Therapeutic Workshop
RNAi: "Fast-Forwarding a Nobel Idea"
Monday, February 11, 2008
9:30 AM
Duke of Windsor
The discovery of RNA interference (?RNAi?) has been heralded as a major breakthrough in science, opening up the potential for treatment of an exhaustive list of human diseases. Yet development of RNAi therapeutics still remain by and large early-stage endeavors as companies focus their efforts on securing intellectual property and developing proprietary delivery methods. In this session panelists will discuss why IP and delivery are essential to the RNAi development path and tell us where they think the field of RNAi will be in five years.
Moderators
- Michael King; Managing Director, Rodman & Renshaw
Panelists
- John Maraganore, Ph.D.; CEO, Alnylam Pharmaceuticals
- Kleanthis Xanthopolus, Ph.D.; CEO, Regulus Therapeutics
- Roberto Guerciolini, MD; SVP, Pharmaceutical Development, Dicerna Pharmaceuticals
- Tod Woolf, Ph.D.; President and CEO, RXi Pharmaceuticals
- Anton McCaffrey, PhD; Assistant Professor, Dept of Internal Medicine, University of Iowa
Who's Who
Expert: Dr. McCaffrey's research focuses the role of RNA in human disease and the development of nucleic acid based therapeutics. Recently, his team developed small animal models of hepatitis B virus (HBV) and hepatitis C virus (HCV).
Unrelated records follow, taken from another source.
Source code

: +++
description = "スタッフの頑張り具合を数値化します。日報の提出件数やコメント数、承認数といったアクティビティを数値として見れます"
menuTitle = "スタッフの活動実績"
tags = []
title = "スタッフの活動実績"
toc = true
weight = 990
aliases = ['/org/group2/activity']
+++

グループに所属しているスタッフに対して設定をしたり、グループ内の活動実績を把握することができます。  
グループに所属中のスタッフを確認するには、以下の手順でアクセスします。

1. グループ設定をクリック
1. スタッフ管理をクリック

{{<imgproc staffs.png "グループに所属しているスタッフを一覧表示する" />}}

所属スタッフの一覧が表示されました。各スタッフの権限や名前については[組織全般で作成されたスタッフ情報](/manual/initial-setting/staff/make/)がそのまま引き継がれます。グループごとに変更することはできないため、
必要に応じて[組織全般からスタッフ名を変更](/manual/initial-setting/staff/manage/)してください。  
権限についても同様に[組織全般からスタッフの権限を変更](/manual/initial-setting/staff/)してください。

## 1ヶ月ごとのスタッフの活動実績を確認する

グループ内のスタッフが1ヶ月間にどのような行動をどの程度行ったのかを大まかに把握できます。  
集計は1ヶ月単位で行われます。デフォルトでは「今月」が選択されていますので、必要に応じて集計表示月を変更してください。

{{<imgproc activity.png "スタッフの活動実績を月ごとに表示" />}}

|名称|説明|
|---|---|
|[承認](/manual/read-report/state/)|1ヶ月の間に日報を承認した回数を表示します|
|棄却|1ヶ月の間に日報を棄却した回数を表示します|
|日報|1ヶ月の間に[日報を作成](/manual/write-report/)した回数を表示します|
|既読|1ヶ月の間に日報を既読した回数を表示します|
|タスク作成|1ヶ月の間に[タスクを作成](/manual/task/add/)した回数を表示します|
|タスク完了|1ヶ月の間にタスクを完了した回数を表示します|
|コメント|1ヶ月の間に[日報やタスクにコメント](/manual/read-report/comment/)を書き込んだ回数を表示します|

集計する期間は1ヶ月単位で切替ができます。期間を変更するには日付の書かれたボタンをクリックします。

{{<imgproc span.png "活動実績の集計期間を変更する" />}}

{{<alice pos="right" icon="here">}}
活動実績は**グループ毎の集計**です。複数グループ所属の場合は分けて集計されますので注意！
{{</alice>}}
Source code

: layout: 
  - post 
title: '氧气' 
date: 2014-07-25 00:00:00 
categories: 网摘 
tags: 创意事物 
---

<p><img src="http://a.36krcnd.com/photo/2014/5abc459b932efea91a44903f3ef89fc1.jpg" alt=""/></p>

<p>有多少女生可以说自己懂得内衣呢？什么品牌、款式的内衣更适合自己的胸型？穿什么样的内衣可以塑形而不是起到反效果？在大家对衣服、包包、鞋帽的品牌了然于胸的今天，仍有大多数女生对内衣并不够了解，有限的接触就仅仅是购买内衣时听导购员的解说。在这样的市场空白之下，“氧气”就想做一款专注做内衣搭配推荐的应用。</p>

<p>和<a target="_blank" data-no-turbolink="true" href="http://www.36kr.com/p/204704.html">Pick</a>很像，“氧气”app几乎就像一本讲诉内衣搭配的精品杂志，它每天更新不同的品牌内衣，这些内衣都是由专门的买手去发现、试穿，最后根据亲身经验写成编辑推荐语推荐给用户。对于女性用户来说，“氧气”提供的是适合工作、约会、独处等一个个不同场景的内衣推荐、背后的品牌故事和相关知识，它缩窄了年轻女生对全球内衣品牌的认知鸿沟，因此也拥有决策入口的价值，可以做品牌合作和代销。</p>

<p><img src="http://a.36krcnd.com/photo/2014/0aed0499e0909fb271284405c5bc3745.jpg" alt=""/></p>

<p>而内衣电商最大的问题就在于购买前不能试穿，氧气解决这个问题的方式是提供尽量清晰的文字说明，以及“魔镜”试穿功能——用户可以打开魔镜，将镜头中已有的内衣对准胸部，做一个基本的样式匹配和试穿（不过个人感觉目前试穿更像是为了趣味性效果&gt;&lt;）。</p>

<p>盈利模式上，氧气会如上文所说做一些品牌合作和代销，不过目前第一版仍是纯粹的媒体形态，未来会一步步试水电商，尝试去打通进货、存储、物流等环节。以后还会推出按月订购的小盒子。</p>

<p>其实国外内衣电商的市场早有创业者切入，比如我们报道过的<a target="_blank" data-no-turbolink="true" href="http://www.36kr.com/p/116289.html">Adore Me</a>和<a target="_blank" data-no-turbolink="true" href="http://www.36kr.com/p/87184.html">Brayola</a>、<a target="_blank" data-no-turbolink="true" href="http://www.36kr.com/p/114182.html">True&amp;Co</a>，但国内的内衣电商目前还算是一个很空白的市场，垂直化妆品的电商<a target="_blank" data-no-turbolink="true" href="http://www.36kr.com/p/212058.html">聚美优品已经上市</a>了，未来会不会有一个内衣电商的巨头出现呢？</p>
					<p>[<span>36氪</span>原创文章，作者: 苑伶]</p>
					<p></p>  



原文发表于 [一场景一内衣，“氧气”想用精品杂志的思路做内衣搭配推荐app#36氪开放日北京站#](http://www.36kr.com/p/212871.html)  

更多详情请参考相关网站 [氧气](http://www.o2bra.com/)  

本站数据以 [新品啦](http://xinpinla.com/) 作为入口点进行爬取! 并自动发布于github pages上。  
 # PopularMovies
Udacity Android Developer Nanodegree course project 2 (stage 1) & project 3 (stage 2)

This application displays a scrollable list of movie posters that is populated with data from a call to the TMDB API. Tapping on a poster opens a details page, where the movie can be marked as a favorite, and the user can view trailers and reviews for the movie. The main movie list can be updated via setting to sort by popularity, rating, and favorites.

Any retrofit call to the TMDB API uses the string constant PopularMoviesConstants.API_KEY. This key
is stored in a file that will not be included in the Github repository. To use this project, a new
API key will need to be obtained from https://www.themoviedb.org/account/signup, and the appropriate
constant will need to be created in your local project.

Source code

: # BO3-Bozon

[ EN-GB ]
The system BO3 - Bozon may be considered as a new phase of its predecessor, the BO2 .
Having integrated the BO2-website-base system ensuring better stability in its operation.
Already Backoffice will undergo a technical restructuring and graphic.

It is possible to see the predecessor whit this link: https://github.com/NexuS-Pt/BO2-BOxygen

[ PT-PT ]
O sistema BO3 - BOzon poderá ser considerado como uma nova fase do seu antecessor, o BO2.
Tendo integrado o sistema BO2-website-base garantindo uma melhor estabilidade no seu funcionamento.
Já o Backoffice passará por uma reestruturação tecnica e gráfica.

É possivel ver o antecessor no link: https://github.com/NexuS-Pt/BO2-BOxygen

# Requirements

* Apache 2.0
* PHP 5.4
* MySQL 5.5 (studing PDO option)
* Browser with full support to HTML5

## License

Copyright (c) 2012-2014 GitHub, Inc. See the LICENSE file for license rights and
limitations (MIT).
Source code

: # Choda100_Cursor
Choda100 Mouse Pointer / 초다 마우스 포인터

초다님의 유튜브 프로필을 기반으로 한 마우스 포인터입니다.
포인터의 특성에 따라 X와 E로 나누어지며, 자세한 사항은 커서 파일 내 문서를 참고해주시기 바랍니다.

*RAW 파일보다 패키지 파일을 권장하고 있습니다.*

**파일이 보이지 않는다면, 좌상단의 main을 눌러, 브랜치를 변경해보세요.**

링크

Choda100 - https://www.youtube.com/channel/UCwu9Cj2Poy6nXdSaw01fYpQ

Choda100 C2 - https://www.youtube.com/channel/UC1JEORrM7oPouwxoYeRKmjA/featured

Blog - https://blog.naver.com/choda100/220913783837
They have used these models, in conjunction with bioluminescence imaging, to perform in vivo structure/function studies of HCV translational initiation. Using in vivo imaging in mice we were also able to show that RNA interference (RNAi) is functional in adult mice. The team then used the methodologies developed in these pilot studies to design and test RNAi-based inhibitors of HBV in mice. They found that short hairpin RNAs (shRNAs) were potent inhibitors of HBV replication in vivo . They are currently assessing the feasibility of delivering nuclease-stabilized short interfering RNAs as well as HBV shRNAs expressed from viral vectors in mice.